Records shown:
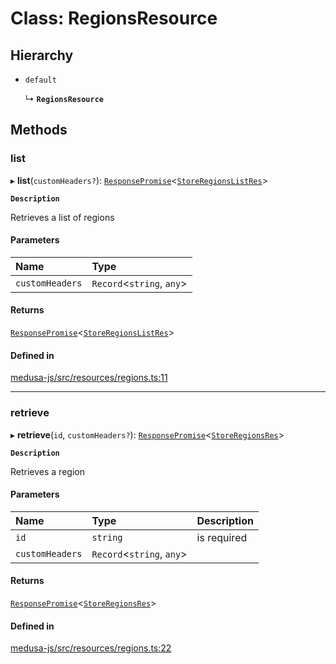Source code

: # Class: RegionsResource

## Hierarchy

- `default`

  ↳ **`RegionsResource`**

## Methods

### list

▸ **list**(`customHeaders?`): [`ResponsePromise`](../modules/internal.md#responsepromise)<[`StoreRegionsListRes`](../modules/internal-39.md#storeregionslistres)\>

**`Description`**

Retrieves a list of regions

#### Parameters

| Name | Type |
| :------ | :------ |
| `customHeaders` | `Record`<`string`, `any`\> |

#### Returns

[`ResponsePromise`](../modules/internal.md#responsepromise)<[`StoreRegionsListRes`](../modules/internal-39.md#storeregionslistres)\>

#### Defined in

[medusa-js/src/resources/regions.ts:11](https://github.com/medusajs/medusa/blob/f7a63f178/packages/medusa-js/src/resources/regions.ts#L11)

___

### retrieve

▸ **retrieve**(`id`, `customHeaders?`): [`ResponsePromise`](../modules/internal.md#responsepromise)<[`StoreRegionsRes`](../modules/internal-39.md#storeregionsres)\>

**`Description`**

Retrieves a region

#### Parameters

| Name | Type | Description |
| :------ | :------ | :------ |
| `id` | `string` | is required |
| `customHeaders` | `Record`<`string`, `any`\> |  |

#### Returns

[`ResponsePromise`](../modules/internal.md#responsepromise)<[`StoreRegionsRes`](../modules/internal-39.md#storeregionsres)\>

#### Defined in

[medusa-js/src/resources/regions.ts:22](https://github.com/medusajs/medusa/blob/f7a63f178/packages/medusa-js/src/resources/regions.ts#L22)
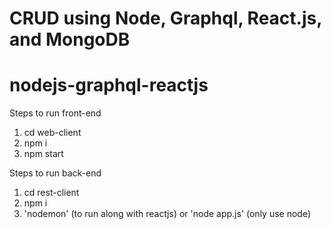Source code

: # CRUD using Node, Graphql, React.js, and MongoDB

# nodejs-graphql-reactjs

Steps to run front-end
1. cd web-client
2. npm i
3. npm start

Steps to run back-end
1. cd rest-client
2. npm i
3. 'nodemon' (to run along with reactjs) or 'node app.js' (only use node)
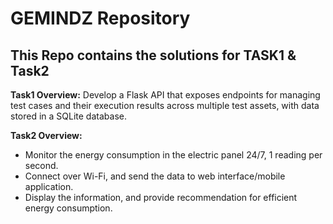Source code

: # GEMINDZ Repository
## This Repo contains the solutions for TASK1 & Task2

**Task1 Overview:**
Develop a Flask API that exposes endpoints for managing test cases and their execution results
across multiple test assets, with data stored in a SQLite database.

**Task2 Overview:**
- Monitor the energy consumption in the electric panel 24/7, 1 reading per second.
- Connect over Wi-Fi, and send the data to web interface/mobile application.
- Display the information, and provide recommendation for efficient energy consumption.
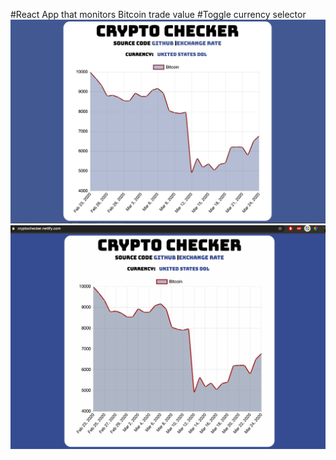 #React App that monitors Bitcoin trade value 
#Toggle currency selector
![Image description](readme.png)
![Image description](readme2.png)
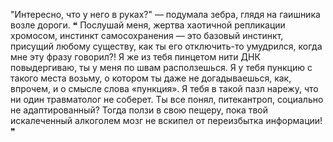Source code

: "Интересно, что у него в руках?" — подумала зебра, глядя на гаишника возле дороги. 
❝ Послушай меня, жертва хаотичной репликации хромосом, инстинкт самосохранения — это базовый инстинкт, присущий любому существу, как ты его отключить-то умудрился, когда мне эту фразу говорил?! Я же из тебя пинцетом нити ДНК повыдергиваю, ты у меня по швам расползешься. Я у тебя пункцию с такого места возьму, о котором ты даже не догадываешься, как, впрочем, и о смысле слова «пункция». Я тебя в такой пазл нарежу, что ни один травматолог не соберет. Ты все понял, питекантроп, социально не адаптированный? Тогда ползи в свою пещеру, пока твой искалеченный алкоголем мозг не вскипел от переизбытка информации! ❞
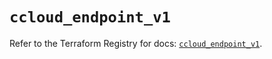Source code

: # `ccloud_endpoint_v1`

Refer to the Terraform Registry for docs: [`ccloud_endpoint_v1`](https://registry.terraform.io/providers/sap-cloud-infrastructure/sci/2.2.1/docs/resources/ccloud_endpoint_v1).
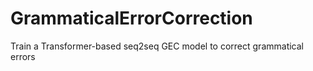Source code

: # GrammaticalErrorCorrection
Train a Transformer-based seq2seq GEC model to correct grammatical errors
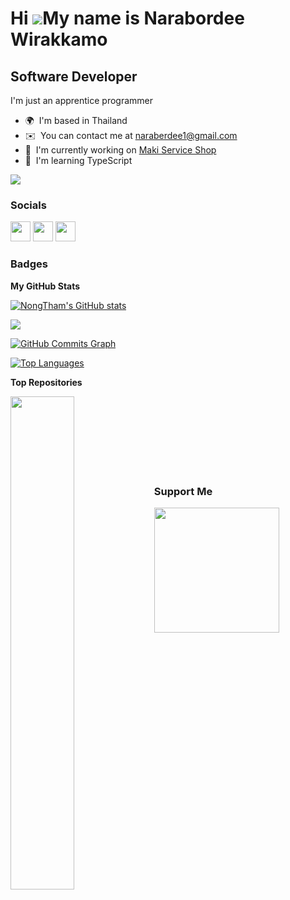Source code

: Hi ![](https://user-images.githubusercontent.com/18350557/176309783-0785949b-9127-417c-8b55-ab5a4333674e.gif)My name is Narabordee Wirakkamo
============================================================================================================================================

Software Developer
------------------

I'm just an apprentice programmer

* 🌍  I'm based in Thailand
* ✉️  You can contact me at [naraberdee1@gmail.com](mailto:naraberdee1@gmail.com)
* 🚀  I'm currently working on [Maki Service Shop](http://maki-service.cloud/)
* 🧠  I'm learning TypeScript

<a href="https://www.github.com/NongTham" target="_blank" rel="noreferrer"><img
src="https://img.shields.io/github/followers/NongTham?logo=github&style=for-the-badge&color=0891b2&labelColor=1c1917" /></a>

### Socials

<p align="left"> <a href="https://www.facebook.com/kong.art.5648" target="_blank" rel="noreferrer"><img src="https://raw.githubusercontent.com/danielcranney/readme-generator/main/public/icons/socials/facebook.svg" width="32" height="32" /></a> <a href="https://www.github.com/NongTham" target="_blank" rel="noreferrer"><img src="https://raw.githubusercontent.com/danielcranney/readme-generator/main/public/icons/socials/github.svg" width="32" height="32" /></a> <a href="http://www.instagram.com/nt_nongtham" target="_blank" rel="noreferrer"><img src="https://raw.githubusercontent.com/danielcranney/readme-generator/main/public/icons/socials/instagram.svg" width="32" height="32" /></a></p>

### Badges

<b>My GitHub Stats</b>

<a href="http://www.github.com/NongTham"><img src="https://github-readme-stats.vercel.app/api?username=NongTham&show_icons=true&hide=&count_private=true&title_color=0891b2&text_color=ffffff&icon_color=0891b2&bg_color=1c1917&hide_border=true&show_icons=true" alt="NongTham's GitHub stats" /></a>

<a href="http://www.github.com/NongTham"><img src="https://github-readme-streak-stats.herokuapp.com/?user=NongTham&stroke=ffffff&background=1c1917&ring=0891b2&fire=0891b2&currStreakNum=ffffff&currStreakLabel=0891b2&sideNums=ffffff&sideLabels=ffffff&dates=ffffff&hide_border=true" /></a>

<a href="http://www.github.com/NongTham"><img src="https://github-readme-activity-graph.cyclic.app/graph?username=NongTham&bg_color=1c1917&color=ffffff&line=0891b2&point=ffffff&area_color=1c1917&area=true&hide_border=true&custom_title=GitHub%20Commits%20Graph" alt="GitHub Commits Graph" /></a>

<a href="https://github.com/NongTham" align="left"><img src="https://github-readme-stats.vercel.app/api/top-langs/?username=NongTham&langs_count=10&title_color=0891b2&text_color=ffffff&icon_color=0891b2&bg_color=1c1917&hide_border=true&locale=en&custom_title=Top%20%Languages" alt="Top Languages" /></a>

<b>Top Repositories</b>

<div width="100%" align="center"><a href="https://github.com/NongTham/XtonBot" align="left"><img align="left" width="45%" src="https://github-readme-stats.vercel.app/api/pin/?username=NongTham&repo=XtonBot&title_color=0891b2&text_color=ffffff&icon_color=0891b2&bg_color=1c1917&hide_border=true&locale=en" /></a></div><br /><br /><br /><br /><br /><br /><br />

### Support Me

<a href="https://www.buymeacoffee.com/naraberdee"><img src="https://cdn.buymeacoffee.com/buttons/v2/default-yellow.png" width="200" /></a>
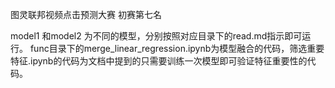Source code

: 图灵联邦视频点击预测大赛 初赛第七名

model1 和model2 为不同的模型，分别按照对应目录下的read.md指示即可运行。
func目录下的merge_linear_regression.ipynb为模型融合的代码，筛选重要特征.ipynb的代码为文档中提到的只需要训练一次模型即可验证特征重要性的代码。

--

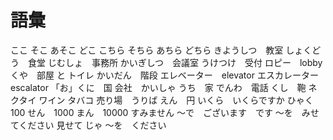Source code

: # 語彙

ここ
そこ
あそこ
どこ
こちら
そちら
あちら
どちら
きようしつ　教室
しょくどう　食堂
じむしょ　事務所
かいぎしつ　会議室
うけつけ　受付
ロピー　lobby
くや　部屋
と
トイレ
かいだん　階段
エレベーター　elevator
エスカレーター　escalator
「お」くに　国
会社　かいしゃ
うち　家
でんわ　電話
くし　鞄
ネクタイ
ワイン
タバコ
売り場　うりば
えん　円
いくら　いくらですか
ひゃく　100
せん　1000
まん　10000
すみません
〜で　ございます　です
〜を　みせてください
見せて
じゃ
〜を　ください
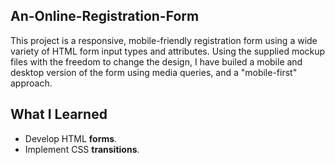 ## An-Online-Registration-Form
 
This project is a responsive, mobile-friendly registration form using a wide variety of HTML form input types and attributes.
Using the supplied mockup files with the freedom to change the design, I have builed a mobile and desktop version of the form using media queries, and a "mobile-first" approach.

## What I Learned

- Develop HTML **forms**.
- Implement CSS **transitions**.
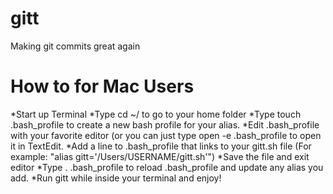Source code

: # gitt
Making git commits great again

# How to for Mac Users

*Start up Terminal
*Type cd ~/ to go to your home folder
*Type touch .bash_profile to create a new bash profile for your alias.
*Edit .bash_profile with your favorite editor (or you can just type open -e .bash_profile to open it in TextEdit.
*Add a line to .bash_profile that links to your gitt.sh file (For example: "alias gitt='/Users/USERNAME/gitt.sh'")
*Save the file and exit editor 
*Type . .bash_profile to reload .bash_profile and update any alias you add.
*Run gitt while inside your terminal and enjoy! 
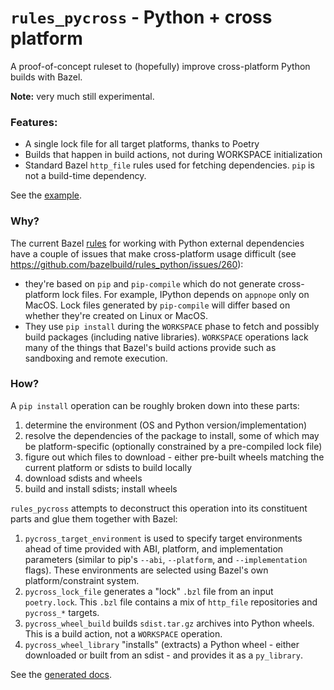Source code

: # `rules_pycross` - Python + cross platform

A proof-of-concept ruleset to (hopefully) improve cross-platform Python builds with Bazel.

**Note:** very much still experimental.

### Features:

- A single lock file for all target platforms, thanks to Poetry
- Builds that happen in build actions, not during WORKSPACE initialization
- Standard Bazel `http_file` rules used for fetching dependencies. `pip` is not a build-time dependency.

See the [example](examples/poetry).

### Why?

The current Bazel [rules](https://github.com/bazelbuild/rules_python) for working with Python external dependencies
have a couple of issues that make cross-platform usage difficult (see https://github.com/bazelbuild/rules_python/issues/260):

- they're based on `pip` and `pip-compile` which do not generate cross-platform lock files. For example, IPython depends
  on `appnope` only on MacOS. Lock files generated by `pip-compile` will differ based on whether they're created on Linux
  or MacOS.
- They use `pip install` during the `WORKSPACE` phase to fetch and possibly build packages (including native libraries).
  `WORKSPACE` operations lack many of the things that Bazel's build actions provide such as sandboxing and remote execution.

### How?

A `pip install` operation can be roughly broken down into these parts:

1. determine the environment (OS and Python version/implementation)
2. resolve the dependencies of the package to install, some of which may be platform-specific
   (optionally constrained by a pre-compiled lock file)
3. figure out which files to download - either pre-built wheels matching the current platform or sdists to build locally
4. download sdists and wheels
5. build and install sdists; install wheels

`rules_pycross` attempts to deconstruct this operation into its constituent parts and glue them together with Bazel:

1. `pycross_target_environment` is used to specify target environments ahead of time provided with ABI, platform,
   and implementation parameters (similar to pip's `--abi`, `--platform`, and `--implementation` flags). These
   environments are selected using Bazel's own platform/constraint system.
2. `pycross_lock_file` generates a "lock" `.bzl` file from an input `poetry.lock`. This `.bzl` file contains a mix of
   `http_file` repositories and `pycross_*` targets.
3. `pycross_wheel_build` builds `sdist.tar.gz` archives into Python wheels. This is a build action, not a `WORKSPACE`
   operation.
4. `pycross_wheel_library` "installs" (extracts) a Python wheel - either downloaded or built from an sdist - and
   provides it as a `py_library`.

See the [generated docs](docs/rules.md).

What this task involves:
Start with the line above that contains "provides it as" and stop after the line that contains "See the [generated docs](docs/rules.md).". Output those lines exactly, and only those.

Expected answer:
   provides it as a `py_library`.

See the [generated docs](docs/rules.md).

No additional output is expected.